## TASK GOAL
All lines from the one containing "and the minimum" to the end of the listing below are to be reproduced exactly, and no others.

___ MATERIAL PROVIDED ___

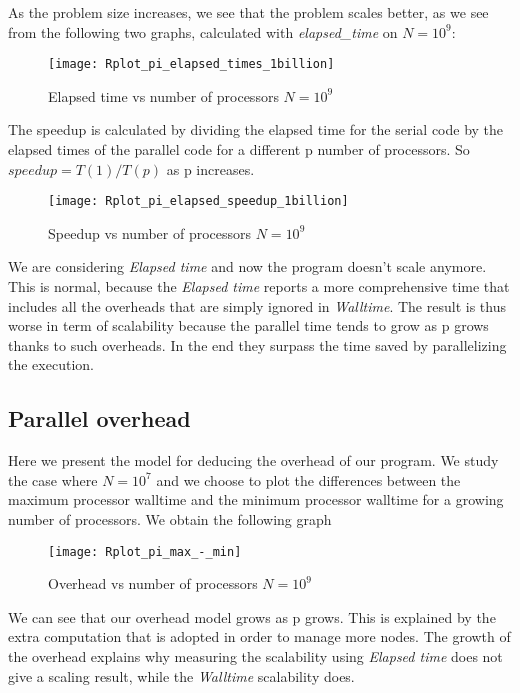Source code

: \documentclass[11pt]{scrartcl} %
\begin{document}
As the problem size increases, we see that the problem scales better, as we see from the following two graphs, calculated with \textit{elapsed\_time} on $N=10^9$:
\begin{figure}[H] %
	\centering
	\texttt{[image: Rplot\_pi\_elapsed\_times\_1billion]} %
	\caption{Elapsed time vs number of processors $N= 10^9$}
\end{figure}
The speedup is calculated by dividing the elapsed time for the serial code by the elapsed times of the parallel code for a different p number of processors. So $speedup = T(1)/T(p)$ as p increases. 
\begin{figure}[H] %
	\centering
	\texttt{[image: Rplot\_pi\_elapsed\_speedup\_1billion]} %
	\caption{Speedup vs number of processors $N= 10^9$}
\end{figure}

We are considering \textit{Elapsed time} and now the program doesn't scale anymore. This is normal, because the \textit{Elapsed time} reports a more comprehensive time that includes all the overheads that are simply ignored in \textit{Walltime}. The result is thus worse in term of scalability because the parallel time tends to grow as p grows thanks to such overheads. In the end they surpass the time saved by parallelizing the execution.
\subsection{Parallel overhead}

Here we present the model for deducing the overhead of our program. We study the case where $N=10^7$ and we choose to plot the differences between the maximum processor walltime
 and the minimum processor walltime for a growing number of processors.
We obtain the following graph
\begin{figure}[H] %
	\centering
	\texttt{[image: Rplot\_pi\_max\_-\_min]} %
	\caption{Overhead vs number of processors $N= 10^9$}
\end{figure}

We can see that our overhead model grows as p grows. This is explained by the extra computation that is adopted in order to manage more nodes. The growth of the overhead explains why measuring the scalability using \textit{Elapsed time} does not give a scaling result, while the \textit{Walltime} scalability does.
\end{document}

___

## EXERCISE SOLUTION
 and the minimum processor walltime for a growing number of processors.
We obtain the following graph
\begin{figure}[H] %
	\centering
	\texttt{[image: Rplot\_pi\_max\_-\_min]} %
	\caption{Overhead vs number of processors $N= 10^9$}
\end{figure}

We can see that our overhead model grows as p grows. This is explained by the extra computation that is adopted in order to manage more nodes. The growth of the overhead explains why measuring the scalability using \textit{Elapsed time} does not give a scaling result, while the \textit{Walltime} scalability does.
\end{document}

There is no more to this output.